Some Address Math
for the
68000
After a break for multi-byte negation, because address math is so important, I think I should show you explicit 68000 corollaries for what I've shown you for the 6809, as well as the routines for the 6801 and for the 6800.
When instructions become more general, they often take more bytes to encode. This is especially clear for the 68000. And when you generalize an operation, it often takes more instructions to implement -- even with a more powerful instruction set CPU. And the more you repeat those multiple instructions, the more opportunity you have to make mistakes.
More than speed and byte count, this is why we define utility routines like we just looked at for the 6800 and
6801. We don't want to give ourselves too many opportunities for mistakes. (Macros can help with this, but we won't talk about that just yet.)
Between the 6809 and the 68000, it can be kind of a wash -- when you're working on 16-bit numbers and small applications that fit in a 64K memory space. When you start working with 32-bit numbers, it's advantage 68000, ... except then you also tend to work with 32-bit addresses, and the addresses can make byte count swell.
I transliterated the fig implementation of Forth from 6800 to 68000, and the object image size increased by about 80% (real rough estimate). This is because I didn't want to restrict it to operating in the lower 32K of memory, minus the interrupt vector table, so the virtual machine i-codes (function addresses, really) swelled from 16-bit to 32-bit. And since the Forth is mostly a clot of i-codes, the overall image size swells.
I started a conversion to direct call, which I got lost in (partly motivating this tutorial), and the code size does seem to improve a bit, but not completely to the size of the 6809 image.
Do look at assembly listings when you try to compare code sizes for stuff.
In particular, the 68000 will often seem to take about twice the
code bytes that the 6809 takes in these snippets.
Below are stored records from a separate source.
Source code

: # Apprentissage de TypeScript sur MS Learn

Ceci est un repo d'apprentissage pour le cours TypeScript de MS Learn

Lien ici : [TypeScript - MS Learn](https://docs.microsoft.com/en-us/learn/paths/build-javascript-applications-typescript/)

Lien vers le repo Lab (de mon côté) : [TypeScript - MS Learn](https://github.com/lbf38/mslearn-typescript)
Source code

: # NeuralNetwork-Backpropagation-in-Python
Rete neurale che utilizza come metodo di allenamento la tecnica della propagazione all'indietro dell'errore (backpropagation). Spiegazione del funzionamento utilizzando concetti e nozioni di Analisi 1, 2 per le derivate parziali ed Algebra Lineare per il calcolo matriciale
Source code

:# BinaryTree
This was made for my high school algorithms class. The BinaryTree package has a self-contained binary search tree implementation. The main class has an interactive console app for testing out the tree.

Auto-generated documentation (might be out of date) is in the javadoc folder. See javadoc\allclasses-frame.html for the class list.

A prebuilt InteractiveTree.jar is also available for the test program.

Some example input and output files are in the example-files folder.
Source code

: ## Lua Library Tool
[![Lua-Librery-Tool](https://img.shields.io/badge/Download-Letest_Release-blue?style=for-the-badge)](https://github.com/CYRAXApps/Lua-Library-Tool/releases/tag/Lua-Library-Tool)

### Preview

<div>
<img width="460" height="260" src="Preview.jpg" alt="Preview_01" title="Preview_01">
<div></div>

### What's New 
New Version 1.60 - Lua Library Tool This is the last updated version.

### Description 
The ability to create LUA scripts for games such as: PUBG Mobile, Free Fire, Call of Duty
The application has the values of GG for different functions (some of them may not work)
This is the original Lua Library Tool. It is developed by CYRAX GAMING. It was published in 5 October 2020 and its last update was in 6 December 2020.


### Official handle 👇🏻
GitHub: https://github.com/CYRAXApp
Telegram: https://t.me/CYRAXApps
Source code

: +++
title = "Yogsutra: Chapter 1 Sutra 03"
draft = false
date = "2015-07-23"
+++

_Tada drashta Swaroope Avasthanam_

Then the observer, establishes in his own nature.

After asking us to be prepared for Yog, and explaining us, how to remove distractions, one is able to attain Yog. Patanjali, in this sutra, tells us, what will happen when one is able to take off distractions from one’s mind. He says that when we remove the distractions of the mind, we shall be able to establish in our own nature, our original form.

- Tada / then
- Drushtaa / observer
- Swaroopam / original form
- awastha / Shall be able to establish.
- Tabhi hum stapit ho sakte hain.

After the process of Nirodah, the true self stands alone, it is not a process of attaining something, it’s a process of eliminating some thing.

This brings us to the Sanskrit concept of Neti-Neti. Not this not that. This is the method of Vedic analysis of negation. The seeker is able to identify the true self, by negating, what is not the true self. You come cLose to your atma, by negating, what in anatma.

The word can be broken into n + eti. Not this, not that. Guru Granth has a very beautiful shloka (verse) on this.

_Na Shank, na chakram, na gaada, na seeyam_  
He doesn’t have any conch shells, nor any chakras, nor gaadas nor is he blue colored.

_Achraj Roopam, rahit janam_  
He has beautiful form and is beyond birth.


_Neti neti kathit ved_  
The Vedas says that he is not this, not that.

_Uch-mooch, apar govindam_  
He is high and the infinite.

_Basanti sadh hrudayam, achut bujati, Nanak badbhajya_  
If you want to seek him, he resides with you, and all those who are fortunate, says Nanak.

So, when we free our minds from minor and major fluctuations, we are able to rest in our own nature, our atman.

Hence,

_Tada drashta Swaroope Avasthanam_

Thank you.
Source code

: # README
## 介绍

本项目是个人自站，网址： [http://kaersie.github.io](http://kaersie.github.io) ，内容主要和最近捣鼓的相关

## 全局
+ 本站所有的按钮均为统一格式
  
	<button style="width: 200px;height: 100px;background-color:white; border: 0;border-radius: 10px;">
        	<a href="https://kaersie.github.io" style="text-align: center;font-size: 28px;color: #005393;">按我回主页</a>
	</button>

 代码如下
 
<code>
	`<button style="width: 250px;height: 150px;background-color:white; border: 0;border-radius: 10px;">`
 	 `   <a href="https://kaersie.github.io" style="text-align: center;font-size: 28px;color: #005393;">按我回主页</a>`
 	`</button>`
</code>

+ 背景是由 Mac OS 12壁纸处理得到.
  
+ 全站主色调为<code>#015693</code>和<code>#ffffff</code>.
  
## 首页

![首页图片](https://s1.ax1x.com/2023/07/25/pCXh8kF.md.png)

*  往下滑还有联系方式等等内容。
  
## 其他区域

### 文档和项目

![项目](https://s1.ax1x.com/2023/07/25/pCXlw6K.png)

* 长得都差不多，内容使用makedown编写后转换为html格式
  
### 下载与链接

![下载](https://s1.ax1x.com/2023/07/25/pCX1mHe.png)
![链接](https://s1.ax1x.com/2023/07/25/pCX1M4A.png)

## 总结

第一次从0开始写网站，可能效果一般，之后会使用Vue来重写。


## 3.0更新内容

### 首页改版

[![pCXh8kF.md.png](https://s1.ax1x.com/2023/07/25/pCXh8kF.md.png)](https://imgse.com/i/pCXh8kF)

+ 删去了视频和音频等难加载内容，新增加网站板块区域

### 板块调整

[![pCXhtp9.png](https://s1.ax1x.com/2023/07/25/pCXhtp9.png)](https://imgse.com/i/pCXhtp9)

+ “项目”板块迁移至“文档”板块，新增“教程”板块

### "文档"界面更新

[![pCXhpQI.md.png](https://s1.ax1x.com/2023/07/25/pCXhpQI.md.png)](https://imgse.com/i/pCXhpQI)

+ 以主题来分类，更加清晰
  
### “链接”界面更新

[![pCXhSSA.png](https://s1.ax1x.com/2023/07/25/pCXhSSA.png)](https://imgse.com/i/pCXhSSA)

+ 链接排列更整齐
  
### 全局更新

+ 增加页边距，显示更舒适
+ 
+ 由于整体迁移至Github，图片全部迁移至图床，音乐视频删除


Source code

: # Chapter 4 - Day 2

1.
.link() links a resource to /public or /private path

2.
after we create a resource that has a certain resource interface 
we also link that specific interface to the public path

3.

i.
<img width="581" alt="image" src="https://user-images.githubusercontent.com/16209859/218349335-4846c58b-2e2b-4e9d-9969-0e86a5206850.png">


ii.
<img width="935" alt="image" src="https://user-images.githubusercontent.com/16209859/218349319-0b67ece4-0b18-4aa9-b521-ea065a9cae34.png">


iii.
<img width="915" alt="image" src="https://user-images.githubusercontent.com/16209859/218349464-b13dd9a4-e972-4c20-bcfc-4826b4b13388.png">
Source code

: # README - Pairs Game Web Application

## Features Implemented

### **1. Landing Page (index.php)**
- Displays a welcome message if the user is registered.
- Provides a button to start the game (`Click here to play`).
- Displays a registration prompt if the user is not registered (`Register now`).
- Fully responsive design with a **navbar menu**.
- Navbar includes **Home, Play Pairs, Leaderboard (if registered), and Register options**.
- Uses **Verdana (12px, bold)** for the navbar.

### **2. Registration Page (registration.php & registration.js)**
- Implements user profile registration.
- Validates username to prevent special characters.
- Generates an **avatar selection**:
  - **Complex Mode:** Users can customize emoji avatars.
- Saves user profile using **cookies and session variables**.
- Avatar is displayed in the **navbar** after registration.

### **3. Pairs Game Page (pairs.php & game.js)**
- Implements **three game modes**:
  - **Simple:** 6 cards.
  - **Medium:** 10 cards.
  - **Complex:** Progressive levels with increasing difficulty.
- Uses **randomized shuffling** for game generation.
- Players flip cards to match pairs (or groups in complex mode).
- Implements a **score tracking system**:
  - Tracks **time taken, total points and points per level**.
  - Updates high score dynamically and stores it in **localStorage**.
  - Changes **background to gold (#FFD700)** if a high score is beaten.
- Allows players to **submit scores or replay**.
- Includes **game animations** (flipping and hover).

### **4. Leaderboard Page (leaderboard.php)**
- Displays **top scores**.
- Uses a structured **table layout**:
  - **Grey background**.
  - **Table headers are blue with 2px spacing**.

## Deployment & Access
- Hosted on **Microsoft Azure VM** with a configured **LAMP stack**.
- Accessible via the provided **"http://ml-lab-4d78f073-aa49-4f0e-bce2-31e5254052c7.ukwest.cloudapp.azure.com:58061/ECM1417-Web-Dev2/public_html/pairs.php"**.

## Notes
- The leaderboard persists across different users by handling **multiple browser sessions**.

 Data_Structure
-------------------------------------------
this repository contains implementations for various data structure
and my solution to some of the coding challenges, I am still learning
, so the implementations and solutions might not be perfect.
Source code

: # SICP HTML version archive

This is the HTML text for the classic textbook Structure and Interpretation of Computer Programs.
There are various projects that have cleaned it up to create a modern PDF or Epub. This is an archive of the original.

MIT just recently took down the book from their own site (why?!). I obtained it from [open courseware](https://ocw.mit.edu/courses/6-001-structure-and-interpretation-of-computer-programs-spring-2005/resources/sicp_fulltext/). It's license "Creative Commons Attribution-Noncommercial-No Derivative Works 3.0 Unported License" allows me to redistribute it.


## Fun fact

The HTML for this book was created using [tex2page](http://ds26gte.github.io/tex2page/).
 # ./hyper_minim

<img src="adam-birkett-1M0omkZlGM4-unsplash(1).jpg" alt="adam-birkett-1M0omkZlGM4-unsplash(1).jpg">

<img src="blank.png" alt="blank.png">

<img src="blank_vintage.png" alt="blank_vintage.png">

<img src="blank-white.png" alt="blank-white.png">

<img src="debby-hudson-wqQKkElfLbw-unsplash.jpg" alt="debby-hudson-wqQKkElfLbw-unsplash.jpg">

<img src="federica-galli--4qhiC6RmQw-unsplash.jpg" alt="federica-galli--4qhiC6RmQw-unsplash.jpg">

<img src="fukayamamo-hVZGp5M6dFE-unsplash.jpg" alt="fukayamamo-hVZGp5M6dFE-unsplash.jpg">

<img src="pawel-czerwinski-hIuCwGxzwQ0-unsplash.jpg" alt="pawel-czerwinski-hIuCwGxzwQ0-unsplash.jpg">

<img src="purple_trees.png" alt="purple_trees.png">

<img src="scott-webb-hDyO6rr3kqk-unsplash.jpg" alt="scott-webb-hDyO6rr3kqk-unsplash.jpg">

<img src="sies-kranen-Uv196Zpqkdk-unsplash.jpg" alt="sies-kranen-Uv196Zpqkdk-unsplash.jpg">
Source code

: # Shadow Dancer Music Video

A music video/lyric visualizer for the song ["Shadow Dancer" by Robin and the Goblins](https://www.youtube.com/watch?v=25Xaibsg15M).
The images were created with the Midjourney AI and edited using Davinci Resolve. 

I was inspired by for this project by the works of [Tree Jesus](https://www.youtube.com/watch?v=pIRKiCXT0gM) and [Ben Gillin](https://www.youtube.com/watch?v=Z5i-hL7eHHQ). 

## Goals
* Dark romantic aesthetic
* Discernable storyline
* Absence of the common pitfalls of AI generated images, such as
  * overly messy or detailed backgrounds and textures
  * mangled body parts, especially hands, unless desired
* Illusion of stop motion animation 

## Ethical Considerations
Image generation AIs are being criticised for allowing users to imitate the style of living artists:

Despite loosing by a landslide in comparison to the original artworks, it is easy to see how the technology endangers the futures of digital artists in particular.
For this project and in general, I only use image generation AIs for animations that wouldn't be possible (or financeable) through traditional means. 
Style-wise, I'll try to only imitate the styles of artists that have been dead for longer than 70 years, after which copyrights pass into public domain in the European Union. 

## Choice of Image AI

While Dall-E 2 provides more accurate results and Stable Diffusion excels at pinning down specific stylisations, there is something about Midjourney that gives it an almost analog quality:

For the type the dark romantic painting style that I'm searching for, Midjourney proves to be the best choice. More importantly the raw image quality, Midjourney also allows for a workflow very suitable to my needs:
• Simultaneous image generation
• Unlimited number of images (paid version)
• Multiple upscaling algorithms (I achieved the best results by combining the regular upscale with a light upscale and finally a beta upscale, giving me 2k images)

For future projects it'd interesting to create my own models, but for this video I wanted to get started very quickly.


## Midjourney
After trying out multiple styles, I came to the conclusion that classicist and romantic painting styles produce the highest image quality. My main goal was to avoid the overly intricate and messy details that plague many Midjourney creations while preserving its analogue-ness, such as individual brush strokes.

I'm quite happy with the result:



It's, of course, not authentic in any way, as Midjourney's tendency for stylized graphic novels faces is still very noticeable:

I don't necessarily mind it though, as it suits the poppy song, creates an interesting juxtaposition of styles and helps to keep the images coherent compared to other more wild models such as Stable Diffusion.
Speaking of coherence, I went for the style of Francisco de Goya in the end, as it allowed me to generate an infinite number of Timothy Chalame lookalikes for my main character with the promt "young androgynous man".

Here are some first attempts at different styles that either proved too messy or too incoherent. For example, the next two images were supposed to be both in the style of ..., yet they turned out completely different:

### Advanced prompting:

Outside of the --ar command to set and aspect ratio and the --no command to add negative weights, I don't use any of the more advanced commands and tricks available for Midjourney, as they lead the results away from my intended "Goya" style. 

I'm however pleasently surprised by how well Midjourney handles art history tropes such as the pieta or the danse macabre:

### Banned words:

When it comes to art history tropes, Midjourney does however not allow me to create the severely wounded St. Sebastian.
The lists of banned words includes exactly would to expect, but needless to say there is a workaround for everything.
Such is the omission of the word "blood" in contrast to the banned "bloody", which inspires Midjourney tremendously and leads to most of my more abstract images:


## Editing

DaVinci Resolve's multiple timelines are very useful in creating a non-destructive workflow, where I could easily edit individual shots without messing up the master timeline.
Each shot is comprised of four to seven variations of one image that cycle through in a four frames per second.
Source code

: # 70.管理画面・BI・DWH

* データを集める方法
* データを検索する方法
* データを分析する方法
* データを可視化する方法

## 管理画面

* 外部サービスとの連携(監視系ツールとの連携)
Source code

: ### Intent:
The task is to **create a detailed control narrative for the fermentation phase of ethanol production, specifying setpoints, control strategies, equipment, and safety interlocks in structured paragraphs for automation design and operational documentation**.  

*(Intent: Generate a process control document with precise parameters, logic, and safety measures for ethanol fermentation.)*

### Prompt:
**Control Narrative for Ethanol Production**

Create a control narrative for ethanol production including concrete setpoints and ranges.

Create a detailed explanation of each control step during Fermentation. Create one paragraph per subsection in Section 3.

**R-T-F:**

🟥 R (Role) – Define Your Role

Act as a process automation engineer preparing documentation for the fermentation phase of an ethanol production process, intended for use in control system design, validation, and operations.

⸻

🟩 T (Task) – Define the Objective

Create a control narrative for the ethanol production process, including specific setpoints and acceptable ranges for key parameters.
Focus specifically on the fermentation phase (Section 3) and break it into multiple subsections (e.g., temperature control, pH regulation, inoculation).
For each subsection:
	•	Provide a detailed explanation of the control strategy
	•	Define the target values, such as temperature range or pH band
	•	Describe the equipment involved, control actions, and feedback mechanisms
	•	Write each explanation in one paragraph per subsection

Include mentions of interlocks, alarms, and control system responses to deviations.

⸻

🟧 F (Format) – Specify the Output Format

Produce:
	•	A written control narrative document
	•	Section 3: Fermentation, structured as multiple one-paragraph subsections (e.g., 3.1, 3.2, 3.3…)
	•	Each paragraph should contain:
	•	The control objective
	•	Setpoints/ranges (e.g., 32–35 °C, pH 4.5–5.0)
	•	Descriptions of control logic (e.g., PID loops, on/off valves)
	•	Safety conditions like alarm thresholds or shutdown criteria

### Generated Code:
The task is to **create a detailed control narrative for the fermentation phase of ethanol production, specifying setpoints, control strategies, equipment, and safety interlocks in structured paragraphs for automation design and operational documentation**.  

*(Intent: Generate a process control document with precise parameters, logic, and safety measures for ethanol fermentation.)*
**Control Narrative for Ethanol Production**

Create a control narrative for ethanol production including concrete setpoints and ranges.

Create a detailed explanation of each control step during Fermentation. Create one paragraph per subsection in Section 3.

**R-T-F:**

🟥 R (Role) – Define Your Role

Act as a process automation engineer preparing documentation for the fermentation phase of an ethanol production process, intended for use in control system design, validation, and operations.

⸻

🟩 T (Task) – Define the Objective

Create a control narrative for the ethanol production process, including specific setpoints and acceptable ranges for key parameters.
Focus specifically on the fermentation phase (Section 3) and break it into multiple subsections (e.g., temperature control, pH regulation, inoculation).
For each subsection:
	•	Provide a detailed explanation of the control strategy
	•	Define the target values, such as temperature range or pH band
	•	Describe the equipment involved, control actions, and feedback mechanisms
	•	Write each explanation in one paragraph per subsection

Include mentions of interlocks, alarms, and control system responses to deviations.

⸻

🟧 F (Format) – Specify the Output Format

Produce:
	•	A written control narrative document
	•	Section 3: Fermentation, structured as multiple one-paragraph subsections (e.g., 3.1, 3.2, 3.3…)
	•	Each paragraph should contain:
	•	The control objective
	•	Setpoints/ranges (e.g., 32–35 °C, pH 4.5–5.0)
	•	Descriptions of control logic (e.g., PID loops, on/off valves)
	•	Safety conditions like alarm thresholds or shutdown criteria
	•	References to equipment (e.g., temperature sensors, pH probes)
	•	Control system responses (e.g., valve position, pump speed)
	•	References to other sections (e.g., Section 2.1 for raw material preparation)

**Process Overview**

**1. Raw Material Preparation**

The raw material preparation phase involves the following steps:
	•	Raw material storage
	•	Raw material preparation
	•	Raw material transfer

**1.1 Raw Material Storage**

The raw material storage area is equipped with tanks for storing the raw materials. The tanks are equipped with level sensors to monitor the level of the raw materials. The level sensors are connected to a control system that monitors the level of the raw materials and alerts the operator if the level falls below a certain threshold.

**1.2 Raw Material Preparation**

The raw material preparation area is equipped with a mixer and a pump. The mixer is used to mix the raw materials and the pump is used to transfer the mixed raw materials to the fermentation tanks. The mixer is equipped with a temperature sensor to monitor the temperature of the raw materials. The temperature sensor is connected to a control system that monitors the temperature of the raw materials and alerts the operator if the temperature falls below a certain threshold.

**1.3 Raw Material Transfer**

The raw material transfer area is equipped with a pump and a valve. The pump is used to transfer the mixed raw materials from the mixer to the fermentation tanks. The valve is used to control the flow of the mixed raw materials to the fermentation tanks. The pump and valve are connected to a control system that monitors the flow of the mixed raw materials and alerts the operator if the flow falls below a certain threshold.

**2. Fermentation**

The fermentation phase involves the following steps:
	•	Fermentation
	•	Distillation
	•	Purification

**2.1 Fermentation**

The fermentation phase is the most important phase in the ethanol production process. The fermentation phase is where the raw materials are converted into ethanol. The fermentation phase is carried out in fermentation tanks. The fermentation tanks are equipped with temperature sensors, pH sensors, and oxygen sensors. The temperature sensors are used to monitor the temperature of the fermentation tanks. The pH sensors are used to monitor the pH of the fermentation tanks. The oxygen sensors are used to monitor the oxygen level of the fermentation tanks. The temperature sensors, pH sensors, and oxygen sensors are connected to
But when we move to concrete code where pieces come together, the code size comes down closer to the 6809 code size.
And I'll note again, being able to use single instructions instead of utility routines is nice, but it's actually more important that the 68000 has something of an optimal number of registers, so we don't have to worry about pseudo-registers in memory when switching processes.
As always, read the code and the comments in the code, and open up separate browser windows and compare side-by-side.
I'm showing the entire 68000 code in a single block because the abstract operations don't quite map the same, but I'm keeping the order roughly the same to keep it easy to find what to compare.
How registers are mapping when moving from 6809 to 68000 --
- I'm mapping the 6809's S to A7, of course;
- U to A6;
- DP will map to A5;
- X mostly to A0;
- Y to whatever.
- B is sort-of mapped to D7;
- A is sort-of mapped to D6 or the top bytes of D7 or D5 or something, depending on what I need it to do.
(And please don't just copy-and-paste code without thinking.)
* 68000 pointer math
ORG SOMETHING
* All of these work fine in-line, rather than called as subroutines.
* In fact, unless specifically specified otherwise, you should in-line.
* You can substitute any data register unless specified otherwise.
*
* Likewise, you can substitute any address register,
* except that A7 should always be in-lined --
* -- except for those routines which specifically handle the return address,
* but those routines are not really intended to be used anyway.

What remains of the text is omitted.